Tunisia Opposition Calls For President To Resign After Polls

The leader of Tunisia’s main opposition alliance said Sunday that President Kais Saied should “leave immediately”, a day after voters overwhelming snubbed elections for a neutered parliament.

The electoral board said 8.8 percent of the nine-million-strong electorate had turned out for Saturday’s polls, the culmination of a power grab by Saied in the only democracy to have emerged from the Arab Spring.

An abstention rate of more than 91 percent “shows that very, very few Tunisians support Kais Saied’s approach”, Ahmed Nejib Chebbi, president of the National Salvation Front, told AFP by telephone.

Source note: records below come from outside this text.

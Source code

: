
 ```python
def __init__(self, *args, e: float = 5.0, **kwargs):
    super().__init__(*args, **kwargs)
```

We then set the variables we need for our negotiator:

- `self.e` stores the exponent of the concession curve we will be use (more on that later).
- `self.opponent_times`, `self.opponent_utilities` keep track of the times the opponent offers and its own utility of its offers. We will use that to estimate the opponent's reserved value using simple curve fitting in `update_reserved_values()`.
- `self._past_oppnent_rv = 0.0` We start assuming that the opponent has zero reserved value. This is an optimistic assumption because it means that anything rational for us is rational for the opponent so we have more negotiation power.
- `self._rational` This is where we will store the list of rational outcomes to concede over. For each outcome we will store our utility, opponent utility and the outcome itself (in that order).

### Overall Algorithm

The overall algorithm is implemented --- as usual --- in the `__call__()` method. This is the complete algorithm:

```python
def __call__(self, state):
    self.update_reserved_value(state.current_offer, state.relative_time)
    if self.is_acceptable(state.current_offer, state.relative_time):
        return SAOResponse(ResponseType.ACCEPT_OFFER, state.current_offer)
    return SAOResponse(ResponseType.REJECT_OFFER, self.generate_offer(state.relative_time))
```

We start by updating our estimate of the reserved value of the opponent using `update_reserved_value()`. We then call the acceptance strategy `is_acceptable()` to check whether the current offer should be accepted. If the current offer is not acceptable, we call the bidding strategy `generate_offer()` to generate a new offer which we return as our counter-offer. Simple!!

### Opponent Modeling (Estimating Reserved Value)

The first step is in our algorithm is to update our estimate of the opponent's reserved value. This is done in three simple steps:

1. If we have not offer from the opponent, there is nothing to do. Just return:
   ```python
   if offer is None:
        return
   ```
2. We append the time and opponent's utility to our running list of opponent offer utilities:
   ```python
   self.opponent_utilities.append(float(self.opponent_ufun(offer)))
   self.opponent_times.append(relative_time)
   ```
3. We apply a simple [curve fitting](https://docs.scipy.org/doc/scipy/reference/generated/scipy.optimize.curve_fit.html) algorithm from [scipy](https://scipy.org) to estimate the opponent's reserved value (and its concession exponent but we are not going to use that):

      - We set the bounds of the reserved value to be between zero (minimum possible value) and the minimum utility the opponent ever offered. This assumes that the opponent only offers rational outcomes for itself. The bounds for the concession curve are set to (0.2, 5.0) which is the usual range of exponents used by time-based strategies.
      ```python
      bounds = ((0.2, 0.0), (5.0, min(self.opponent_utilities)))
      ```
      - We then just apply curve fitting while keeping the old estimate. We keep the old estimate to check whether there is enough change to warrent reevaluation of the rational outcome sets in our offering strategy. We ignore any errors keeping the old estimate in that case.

He said the result showed “great popular disavowal” of the process that began when Saied, elected in 2019, seized executive powers last year.

The president in July 2021 sacked the government, froze parliament and surrounded it with military vehicles, following months of political deadlock and economic crisis exacerbated by the coronavirus pandemic.

Saied, a former law professor, followed up by seizing control of the judiciary and pushing through a constitution that consolidates his near-absolute power in a widely boycotted referendum in July.

His moves, a decade after the ouster of dictator Zine El Abidine Ben Ali, have sparked fears of a return to autocracy.

The National Salvation Front, which includes Saied’s nemesis the Islamist-inspired Ennahdha party, boycotted Saturday’s election, saying it was part of a “coup” against Tunisia’s democracy.

The ballot for the new 161-seat assembly followed three weeks of barely noticeable campaigning, with few posters in the streets and no serious debate among a public preoccupied with day-to-day economic survival.

Saied’s moves were initially supported by some Tunisians tired of the messy and sometimes corrupt democratic system installed after the revolution.

But almost a year and half on, the country’s economic woes have gone from bad to worse and inflation is higher than Saturday’s voter turnout.

The previous legislature, dominated by Ennahdha, had far-reaching powers in the mixed presidential-parliamentary system enshrined in Tunisia’s post-revolution constitution.

But the new chamber “won’t be able to appoint a government or censure it, except under draconian conditions that are almost impossible to meet,” according to political scientist Hamadi Redissi.

Candidates were required to stand as individuals, in a system that neuters political parties.

Hamza Meddeb, a fellow at the Carnegie Middle East Center, said the election was a “formality to complete the political system imposed by Kais Saied and concentrate power in his hands”.